Man Awarded $125k Judgment After Police Strip Search
Excerpt from NBC4 Washington | Read the story here
A D.C. man has won a $125,000 judgment after he was strip-searched by a Laurel, Maryland police officer in 2014 — an incident that police officials initially denied ever happened.
“I feared for my life,” said Allan Sergeant in a 2015 interview. “I feared he would probably have shot me.
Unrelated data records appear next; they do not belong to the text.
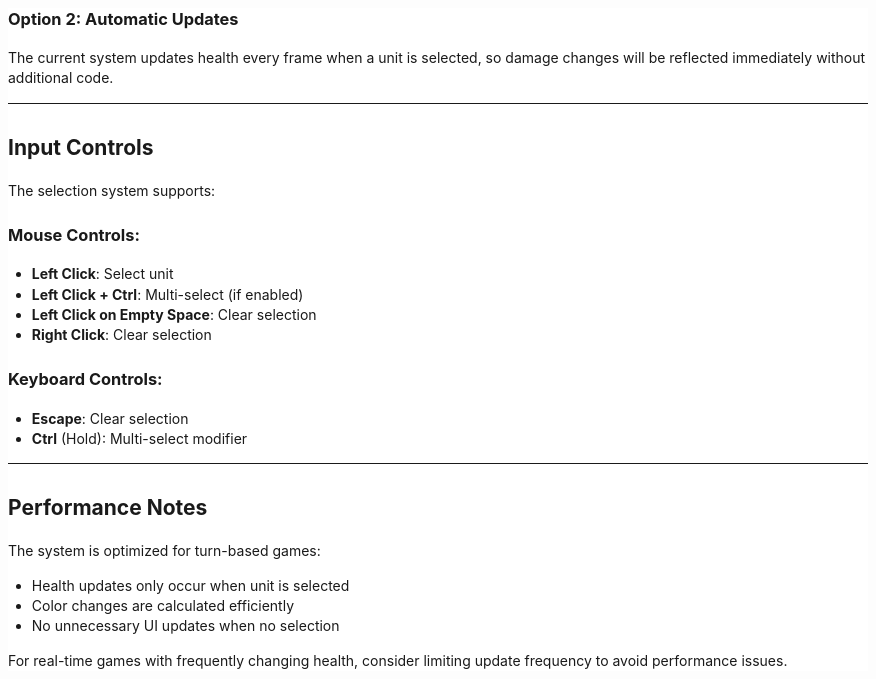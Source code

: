 ### Option 2: Automatic Updates
The current system updates health every frame when a unit is selected, so damage changes will be reflected immediately without additional code.

---

## Input Controls

The selection system supports:

### Mouse Controls:
- **Left Click**: Select unit
- **Left Click + Ctrl**: Multi-select (if enabled)
- **Left Click on Empty Space**: Clear selection
- **Right Click**: Clear selection

### Keyboard Controls:
- **Escape**: Clear selection
- **Ctrl** (Hold): Multi-select modifier

---

## Performance Notes

The system is optimized for turn-based games:
- Health updates only occur when unit is selected
- Color changes are calculated efficiently
- No unnecessary UI updates when no selection

For real-time games with frequently changing health, consider limiting update frequency to avoid performance issues.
Like I’ve seen happen in the past with other people.”
Sergeant says he was strip-searched in the parking lot of a CVS drugstore on Route 1 in Laurel — while passers-by watched.
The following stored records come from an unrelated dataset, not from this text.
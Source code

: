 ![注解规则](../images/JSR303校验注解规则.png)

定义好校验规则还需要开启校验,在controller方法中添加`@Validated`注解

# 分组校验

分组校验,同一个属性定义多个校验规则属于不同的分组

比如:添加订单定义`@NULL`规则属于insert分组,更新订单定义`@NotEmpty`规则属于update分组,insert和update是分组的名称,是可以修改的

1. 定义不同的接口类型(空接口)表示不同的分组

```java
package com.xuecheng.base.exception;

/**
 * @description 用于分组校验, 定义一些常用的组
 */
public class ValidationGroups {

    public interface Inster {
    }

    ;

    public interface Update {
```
At the time, officials with the Laurel police department denied that any strip search took place, and called the allegations outrageous.
However, Sergeant’s attorney said that during court proceedings it was revealed that police had documents showing that the search did happen.
“What happened to him is so demeaning, degrading, humiliating and really terrorizing,” said his attorney, Mara Verheyden-Hilliard of the Partnership for Civil Justice. “If you can imagine being pulled over for no reason, taken out of a car, and searched — but then further, strip-searched.”
Tuesday, a judge entered the judgment against Officer Alfi Alcol, who remains a part of the city’s police department.
A spokesperson for the City of Laurel issued a statement on behalf of the police. “The City of Laurel and the Laurel Police Department were removed from this case quite some time ago,” said Chief Richard McLaughlin of the Laurel Police Department. “We have not been notified that it has been finalized.”
[NOTE, not mentioned in this press report: The suit was a joint effort between PCJF and the Washington Lawyers’ Committee for Civil Rights and Urban Affairs.]